CalypsoAI Moderator is model agnostic, meaning it can be used with various platforms powered by LLMs, including popular models like ChatGPT. It can be deployed quickly, within 60 minutes, into a live environment, allowing organizations to secure their LLM applications promptly. It ensures that the organization's data does not leave its ecosystem, as CalypsoAI does not process or store it.


Burp GPT website screenshot

BurpGPT is a Burp Suite extension designed to enhance web security testing by integrating OpenAI's Large Language Models (LLMs). It provides advanced vulnerability scanning and traffic-based analysis capabilities, making it a robust tool for beginners and seasoned security testers.

Key Features:

  • Passive Scan Check: BurpGPT allows users to submit HTTP data to an OpenAI-controlled GPT model for analysis. This feature helps detect vulnerabilities and issues that traditional scanners might miss in scanned applications.
  • Granular Control: Users have multiple OpenAI models to choose from and can control the number of GPT tokens used in the analysis.
  • Integration with Burp Suite: BurpGPT integrates with Burp Suite, providing all native features for efficient analysis, including displaying analysis results within the Burp UI.
  • Troubleshooting Functionality: It includes troubleshooting features via the native Burp Event Log, aiding users in resolving communication issues with the OpenAI API.

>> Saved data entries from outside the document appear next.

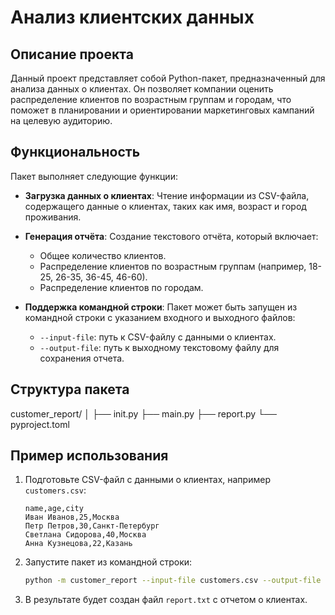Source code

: # Анализ клиентских данных

## Описание проекта

Данный проект представляет собой Python-пакет, предназначенный для анализа данных о клиентах. Он позволяет компании оценить распределение клиентов по возрастным группам и городам, что поможет в планировании и ориентировании маркетинговых кампаний на целевую аудиторию.

## Функциональность

Пакет выполняет следующие функции:

- **Загрузка данных о клиентах**: Чтение информации из CSV-файла, содержащего данные о клиентах, таких как имя, возраст и город проживания.
  
- **Генерация отчёта**: Создание текстового отчёта, который включает:
  - Общее количество клиентов.
  - Распределение клиентов по возрастным группам (например, 18-25, 26-35, 36-45, 46-60).
  - Распределение клиентов по городам.

- **Поддержка командной строки**: Пакет может быть запущен из командной строки с указанием входного и выходного файлов:
  - `--input-file`: путь к CSV-файлу с данными о клиентах.
  - `--output-file`: путь к выходному текстовому файлу для сохранения отчета.

## Структура пакета

customer_report/ 
│ 
├── init.py 
├── main.py 
├── report.py 
└── pyproject.toml


## Пример использования

1. Подготовьте CSV-файл с данными о клиентах, например `customers.csv`:

    ```csv
    name,age,city
    Иван Иванов,25,Москва
    Петр Петров,30,Санкт-Петербург
    Светлана Сидорова,40,Москва
    Анна Кузнецова,22,Казань
    ```

2. Запустите пакет из командной строки:

    ```bash
    python -m customer_report --input-file customers.csv --output-file report.txt
    ```

3. В результате будет создан файл `report.txt` с отчетом о клиентах.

Application security experts develop the tool and continuously evolve it based on user feedback, ensuring it meets the dynamic needs of security testing. The Pro edition of BurpGPT supports local LLMs, including custom-trained models, offering greater data privacy and accuracy according to user needs.


Rebuff website screenshot

Rebuff is a self-hardening prompt injection detector specifically designed to protect AI applications from prompt injection (PI) attacks. It employs a multi-layered defense mechanism to enhance the security of LLM applications.

Key Features:

  • Multi-Layered Defense: Rebuff incorporates four layers of defense to provide comprehensive protection against PI attacks.
  • LLM-Based Detection: Rebuff employs a dedicated LLM to analyze incoming prompts and identify potential attacks. This LLM-based approach allows for more nuanced and context-aware detection of threats.
  • VectorDB: The tool stores embeddings of previous attacks in a vector database. This database is used to recognize and prevent similar attacks in the future, enhancing the tool's ability to adapt and respond to evolving threats.
  • Canary Tokens: Rebuff adds canary tokens to prompts to detect leakages. The framework stores embeddings about the incoming prompt in the vector database, further strengthening its defense against future attacks.

Rebuff can detect prompt injections on user input and canary word leakage, making it versatile for different use cases. However, it is still in the prototype stage, meaning it is continuously evolving and cannot provide 100% protection against all prompt injection attacks.


Gerak website screenshot

Garak is an exhaustive LLM vulnerability scanner designed to find security holes in technologies, systems, apps, and services that use language models. It's a versatile tool simulating attacks and probing for vulnerabilities in various potential failure modes.

Key Features:

  • Automated Scanning: Garak autonomously runs a range of probes over a model, managing tasks like finding appropriate detectors and handling rate limiting. It can perform a full standard scan and report without manual intervention.
  • Connectivity with Various LLMs: The tool supports numerous LLMs, including OpenAI, Hugging Face, Cohere, and Replicate, as well as custom Python integrations. This broad compatibility makes it a flexible option for different LLM security needs.
  • Self-Adapting Capability: The tool adapts itself over time. Each LLM failure found is logged and can be used to train Garak's auto red-team feature, which helps devise effective exploitation strategies for more thorough testing.
  • Diverse Failure Mode Exploration: With a wide range of plugins, probes, and challenging prompts, Garak diligently explores different LLM failure modes. It reports each failing prompt and response, providing a comprehensive log for in-depth analysis.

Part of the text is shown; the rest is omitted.